-------- EXERCISE DATA --------

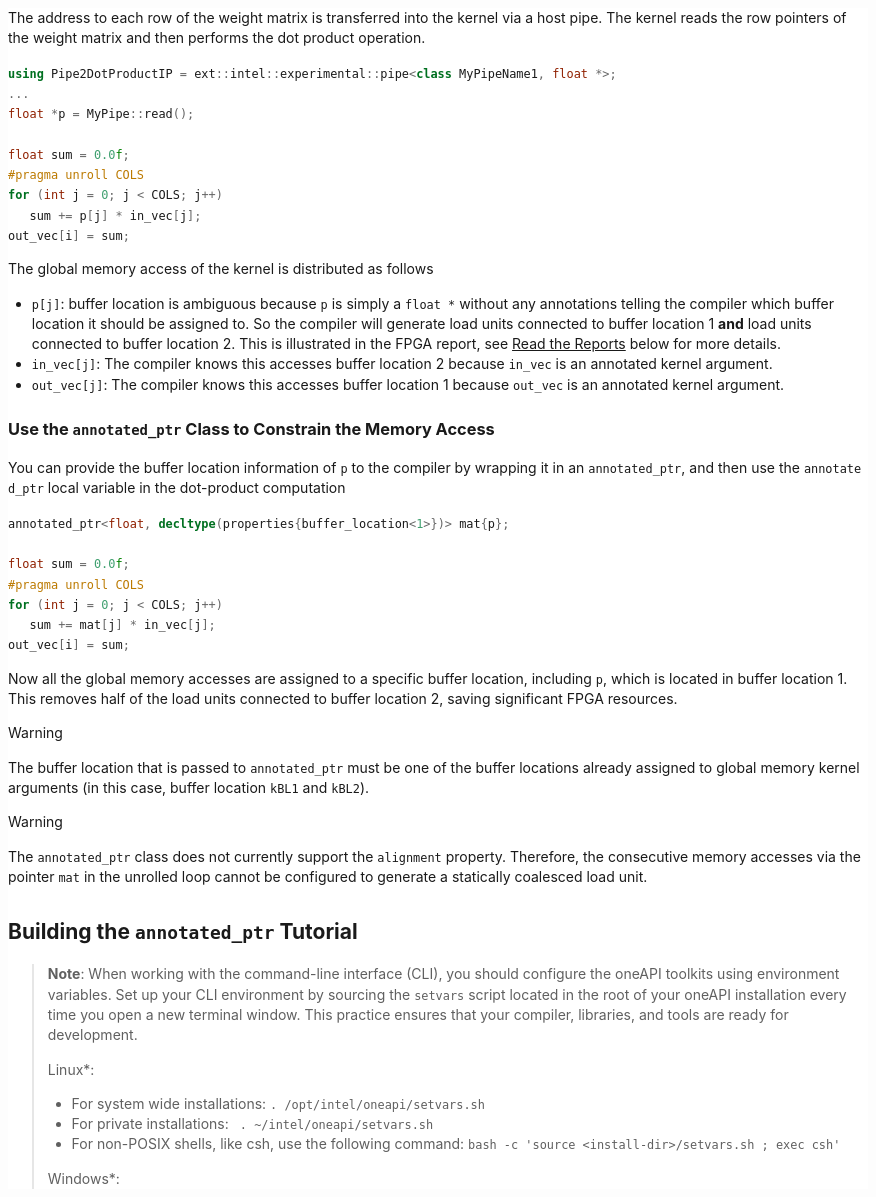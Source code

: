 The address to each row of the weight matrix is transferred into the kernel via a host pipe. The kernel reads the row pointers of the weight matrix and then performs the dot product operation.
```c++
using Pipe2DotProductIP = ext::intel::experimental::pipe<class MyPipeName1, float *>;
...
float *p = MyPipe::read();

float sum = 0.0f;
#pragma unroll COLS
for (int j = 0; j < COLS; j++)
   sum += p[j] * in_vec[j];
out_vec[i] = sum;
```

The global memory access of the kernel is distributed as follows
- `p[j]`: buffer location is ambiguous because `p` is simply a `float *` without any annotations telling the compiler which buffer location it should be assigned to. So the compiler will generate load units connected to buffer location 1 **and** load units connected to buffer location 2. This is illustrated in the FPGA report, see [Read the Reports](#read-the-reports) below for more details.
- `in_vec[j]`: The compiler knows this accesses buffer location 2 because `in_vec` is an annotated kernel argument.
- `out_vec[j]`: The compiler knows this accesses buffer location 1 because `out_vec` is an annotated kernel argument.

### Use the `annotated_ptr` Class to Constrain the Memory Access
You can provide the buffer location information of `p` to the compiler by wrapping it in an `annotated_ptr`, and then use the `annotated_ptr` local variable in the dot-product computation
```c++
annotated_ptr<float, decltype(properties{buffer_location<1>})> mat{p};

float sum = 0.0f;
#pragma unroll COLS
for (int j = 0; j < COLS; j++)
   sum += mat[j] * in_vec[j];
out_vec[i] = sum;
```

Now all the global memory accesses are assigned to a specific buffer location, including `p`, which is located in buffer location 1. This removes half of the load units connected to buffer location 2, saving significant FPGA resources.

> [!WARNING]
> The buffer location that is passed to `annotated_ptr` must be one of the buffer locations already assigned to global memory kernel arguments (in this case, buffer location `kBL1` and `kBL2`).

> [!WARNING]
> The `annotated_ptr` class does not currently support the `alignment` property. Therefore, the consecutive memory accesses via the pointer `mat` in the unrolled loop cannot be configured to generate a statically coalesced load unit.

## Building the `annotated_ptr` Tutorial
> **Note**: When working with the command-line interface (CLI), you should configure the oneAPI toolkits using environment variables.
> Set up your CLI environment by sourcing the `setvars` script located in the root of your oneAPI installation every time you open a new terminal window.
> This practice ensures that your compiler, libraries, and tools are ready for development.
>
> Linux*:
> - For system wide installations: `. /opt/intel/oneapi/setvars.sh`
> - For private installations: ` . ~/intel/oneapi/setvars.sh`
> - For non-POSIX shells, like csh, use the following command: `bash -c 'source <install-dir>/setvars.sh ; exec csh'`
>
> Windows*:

--------

DIRECTIONS FOR THIS TASK:
Print the line containing "Now all the", then every line after it through the last line of the records, each exactly as written; nothing else belongs in the answer.

ANSWER BELOW:
Now all the global memory accesses are assigned to a specific buffer location, including `p`, which is located in buffer location 1. This removes half of the load units connected to buffer location 2, saving significant FPGA resources.

> [!WARNING]
> The buffer location that is passed to `annotated_ptr` must be one of the buffer locations already assigned to global memory kernel arguments (in this case, buffer location `kBL1` and `kBL2`).

> [!WARNING]
> The `annotated_ptr` class does not currently support the `alignment` property. Therefore, the consecutive memory accesses via the pointer `mat` in the unrolled loop cannot be configured to generate a statically coalesced load unit.

## Building the `annotated_ptr` Tutorial
> **Note**: When working with the command-line interface (CLI), you should configure the oneAPI toolkits using environment variables.
> Set up your CLI environment by sourcing the `setvars` script located in the root of your oneAPI installation every time you open a new terminal window.
> This practice ensures that your compiler, libraries, and tools are ready for development.
>
> Linux*:
> - For system wide installations: `. /opt/intel/oneapi/setvars.sh`
> - For private installations: ` . ~/intel/oneapi/setvars.sh`
> - For non-POSIX shells, like csh, use the following command: `bash -c 'source <install-dir>/setvars.sh ; exec csh'`
>
> Windows*:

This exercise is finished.